→ **EXERCISE DESCRIPTION**: This task calls for copying every line in the data below that contains the word "ebzzry".

DATA section start

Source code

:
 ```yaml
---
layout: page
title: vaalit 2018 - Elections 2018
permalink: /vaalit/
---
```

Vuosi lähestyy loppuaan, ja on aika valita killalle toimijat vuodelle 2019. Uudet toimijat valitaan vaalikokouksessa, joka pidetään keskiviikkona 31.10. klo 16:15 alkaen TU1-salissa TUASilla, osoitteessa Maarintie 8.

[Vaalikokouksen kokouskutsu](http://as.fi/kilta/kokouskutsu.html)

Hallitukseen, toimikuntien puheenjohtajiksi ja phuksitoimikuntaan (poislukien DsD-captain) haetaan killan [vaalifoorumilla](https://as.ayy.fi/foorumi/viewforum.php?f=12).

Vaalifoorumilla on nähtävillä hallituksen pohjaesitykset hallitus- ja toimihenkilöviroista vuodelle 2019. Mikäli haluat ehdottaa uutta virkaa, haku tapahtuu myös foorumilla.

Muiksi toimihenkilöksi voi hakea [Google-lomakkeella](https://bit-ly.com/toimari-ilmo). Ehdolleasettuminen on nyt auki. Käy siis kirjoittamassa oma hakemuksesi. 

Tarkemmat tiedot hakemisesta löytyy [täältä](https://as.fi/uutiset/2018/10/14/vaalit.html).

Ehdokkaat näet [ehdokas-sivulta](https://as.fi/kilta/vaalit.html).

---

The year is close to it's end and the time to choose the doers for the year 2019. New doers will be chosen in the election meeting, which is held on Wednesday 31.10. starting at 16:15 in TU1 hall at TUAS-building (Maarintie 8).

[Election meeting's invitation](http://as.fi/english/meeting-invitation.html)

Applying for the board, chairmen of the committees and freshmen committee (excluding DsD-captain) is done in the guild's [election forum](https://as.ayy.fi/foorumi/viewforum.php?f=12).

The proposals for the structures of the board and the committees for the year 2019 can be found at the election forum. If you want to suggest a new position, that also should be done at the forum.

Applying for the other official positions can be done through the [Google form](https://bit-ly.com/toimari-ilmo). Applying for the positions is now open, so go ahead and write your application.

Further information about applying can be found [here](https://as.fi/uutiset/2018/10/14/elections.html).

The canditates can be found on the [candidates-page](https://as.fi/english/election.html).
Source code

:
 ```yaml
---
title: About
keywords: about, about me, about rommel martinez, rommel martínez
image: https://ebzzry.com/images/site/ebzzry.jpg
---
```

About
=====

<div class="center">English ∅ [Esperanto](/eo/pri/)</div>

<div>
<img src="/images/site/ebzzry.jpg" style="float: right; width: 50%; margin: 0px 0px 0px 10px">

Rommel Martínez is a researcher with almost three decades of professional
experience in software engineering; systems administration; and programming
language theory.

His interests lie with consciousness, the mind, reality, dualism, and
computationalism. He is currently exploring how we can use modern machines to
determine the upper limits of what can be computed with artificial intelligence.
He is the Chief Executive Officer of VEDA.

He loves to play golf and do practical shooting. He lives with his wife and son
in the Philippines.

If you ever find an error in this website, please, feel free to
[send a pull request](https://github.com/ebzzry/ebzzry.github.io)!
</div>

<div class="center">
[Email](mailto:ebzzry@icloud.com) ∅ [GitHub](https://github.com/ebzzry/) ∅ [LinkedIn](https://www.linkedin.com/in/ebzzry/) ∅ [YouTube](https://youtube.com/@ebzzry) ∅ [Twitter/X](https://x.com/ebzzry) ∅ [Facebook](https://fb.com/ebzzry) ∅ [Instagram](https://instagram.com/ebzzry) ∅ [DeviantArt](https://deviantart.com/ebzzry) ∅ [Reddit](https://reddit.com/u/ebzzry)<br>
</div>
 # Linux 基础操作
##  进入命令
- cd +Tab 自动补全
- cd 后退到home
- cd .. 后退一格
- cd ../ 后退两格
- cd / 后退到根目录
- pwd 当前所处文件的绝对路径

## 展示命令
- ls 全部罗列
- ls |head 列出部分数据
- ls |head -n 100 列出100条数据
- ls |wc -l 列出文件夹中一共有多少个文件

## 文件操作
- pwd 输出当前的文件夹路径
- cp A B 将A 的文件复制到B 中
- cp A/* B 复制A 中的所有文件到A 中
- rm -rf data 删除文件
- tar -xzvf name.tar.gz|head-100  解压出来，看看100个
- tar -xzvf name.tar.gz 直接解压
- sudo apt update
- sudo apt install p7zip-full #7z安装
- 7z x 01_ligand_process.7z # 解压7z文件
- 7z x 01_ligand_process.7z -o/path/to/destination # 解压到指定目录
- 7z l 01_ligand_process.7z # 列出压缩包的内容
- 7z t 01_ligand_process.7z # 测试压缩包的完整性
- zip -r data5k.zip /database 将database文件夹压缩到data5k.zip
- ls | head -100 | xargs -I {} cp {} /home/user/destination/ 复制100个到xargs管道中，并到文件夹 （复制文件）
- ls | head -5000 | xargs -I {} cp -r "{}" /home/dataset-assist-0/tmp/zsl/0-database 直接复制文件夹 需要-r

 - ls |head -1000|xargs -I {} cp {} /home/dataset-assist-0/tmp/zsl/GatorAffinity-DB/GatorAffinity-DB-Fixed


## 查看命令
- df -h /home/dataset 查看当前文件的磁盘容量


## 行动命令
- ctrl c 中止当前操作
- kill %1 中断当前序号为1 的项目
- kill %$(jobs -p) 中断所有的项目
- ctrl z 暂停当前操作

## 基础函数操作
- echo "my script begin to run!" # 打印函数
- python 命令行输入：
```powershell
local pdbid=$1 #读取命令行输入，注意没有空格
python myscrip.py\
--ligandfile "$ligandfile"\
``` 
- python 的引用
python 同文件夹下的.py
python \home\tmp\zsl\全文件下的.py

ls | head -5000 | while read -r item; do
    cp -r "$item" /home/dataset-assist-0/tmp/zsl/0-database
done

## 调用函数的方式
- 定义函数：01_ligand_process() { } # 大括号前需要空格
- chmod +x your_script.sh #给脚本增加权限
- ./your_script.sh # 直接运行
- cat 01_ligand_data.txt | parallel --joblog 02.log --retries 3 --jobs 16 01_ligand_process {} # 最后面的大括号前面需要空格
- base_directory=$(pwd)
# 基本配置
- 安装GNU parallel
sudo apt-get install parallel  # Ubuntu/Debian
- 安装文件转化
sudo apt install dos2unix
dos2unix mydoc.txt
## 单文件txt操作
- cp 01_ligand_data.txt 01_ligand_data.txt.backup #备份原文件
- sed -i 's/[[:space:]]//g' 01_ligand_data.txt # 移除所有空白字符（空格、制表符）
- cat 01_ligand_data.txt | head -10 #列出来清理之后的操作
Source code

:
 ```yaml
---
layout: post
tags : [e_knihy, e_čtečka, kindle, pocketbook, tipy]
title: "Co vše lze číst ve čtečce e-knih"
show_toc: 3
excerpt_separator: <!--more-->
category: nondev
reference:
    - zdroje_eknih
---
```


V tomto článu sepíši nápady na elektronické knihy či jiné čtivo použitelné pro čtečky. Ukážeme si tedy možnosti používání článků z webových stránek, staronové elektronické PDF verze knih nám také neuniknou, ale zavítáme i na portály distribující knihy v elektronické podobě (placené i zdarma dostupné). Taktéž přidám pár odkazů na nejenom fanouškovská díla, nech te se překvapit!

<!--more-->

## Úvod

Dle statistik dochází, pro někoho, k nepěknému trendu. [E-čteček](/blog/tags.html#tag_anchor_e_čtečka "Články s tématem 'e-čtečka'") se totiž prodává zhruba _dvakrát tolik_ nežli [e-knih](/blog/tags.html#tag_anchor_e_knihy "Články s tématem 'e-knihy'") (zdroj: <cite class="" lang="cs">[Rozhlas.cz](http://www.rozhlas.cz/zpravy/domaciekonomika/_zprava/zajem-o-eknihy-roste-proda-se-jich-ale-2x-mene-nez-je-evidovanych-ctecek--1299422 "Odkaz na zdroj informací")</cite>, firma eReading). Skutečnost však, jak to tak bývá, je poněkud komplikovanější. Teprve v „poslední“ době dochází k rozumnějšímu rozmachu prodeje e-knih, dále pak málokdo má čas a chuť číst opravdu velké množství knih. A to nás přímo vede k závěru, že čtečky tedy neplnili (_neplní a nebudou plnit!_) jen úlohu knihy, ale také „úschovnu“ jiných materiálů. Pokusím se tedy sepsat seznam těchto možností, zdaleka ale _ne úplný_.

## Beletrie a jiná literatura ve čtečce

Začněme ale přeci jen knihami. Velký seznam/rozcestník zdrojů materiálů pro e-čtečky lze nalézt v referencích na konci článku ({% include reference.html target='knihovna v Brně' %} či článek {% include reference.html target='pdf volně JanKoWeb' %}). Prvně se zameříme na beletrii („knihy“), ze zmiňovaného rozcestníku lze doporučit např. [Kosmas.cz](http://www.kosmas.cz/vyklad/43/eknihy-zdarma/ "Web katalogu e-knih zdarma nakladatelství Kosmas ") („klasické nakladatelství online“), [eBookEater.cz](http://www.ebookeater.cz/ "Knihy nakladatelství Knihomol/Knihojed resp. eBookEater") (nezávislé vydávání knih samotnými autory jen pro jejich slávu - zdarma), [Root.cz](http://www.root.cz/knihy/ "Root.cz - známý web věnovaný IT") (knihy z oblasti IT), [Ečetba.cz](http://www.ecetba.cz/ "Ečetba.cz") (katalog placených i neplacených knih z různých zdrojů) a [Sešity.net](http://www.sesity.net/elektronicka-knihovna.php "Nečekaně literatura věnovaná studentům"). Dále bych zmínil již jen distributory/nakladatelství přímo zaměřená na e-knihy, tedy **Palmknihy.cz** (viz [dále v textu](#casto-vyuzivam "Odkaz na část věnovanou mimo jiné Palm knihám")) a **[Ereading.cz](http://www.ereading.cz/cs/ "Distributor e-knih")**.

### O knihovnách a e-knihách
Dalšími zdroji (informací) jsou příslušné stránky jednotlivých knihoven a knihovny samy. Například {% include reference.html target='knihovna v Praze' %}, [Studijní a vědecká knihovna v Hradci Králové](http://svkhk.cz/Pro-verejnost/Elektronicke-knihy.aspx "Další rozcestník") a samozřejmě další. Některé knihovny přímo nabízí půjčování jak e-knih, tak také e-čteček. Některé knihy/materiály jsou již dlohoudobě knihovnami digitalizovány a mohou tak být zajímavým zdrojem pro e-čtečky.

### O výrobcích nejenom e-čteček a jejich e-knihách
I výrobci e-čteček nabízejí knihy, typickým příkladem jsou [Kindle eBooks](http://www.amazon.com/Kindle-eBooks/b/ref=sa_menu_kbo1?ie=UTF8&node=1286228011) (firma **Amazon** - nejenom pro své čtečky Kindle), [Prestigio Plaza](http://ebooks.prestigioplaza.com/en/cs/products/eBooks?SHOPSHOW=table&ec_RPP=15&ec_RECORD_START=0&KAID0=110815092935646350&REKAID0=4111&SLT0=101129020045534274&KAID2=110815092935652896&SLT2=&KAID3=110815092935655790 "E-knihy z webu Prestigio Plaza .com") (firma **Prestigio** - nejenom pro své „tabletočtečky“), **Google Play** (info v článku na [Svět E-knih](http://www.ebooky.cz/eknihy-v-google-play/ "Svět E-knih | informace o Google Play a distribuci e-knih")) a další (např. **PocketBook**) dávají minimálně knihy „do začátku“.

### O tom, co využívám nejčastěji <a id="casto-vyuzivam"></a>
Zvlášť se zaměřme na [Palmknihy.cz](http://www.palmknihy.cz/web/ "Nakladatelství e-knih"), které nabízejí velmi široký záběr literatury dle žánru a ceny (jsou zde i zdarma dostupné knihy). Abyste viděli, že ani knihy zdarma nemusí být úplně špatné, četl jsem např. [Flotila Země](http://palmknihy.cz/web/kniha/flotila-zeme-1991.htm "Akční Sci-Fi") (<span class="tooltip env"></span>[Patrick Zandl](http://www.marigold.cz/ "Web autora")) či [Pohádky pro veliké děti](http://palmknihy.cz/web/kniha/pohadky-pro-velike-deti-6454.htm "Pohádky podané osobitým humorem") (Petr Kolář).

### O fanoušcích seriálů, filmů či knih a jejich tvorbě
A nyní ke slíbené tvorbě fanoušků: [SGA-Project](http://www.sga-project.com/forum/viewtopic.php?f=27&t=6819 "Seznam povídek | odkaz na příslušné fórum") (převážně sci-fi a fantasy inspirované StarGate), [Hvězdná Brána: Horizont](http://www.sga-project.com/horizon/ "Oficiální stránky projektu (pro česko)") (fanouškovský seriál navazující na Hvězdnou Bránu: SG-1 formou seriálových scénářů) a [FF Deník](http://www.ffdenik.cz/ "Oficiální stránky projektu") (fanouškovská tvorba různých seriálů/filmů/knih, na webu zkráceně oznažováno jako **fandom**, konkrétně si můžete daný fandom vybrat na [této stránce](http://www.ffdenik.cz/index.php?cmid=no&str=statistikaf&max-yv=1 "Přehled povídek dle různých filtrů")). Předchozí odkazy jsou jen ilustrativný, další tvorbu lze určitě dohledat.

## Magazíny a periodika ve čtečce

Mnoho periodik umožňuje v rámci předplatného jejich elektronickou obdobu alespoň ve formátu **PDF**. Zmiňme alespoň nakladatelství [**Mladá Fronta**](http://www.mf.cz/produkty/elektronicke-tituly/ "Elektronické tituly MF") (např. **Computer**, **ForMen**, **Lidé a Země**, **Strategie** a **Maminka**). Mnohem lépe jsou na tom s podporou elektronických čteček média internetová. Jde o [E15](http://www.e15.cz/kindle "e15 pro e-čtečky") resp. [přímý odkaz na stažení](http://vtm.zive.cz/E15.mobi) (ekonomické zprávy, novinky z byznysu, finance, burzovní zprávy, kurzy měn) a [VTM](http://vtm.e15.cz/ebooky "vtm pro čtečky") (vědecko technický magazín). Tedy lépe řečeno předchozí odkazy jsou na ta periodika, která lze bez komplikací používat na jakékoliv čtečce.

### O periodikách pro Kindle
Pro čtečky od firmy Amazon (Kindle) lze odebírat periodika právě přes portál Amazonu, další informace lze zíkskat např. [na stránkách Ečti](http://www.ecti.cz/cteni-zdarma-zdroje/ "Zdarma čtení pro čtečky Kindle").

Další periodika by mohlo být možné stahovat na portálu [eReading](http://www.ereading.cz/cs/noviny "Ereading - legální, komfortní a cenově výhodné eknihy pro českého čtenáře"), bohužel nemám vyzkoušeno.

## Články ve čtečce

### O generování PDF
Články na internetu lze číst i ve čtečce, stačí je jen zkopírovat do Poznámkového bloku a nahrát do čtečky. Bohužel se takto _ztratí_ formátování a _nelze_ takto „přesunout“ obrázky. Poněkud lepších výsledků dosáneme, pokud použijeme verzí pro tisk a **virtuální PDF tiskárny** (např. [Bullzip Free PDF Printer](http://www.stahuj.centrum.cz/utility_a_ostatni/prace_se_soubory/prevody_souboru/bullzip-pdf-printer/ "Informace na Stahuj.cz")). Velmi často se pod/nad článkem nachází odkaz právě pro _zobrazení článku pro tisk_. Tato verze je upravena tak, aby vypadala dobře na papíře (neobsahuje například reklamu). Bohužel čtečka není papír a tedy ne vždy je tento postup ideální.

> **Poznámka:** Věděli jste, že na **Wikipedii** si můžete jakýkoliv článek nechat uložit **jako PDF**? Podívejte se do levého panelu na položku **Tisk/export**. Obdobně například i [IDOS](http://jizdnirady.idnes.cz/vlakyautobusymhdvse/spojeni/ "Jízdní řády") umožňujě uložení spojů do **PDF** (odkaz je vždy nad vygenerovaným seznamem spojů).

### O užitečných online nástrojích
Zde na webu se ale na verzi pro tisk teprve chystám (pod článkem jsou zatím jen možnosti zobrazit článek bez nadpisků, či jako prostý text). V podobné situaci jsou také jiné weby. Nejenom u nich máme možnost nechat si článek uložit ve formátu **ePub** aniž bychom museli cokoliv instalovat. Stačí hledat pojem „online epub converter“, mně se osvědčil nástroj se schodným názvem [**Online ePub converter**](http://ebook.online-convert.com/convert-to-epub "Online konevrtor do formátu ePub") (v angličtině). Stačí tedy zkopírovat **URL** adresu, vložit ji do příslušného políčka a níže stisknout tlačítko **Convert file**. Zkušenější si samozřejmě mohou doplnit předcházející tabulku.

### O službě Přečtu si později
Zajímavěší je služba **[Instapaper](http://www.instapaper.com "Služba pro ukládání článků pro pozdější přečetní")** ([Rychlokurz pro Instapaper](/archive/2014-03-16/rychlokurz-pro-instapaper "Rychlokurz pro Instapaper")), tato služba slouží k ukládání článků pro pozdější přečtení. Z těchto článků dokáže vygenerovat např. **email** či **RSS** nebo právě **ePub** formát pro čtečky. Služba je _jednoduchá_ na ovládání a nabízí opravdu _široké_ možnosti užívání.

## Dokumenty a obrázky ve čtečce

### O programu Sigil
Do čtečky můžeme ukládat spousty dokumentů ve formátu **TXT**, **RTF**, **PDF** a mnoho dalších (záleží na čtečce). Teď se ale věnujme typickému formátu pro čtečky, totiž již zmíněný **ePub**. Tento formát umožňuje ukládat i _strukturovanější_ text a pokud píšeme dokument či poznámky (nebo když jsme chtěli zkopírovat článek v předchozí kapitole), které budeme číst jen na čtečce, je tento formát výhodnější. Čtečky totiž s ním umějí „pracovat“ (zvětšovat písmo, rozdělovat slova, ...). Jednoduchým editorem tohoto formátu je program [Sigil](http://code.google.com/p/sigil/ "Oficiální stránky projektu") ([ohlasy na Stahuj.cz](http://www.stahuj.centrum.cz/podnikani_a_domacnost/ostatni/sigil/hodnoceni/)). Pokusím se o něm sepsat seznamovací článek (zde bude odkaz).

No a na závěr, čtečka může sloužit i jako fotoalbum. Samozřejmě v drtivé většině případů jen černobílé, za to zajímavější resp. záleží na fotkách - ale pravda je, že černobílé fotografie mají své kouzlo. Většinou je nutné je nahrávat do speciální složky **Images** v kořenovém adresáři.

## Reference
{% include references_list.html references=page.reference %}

DATA section end

→ **TASK ANSWER**:
image: https://ebzzry.com/images/site/ebzzry.jpg
<img src="/images/site/ebzzry.jpg" style="float: right; width: 50%; margin: 0px 0px 0px 10px">
[send a pull request](https://github.com/ebzzry/ebzzry.github.io)!
[Email](mailto:ebzzry@icloud.com) ∅ [GitHub](https://github.com/ebzzry/) ∅ [LinkedIn](https://www.linkedin.com/in/ebzzry/) ∅ [YouTube](https://youtube.com/@ebzzry) ∅ [Twitter/X](https://x.com/ebzzry) ∅ [Facebook](https://fb.com/ebzzry) ∅ [Instagram](https://instagram.com/ebzzry) ∅ [DeviantArt](https://deviantart.com/ebzzry) ∅ [Reddit](https://reddit.com/u/ebzzry)<br>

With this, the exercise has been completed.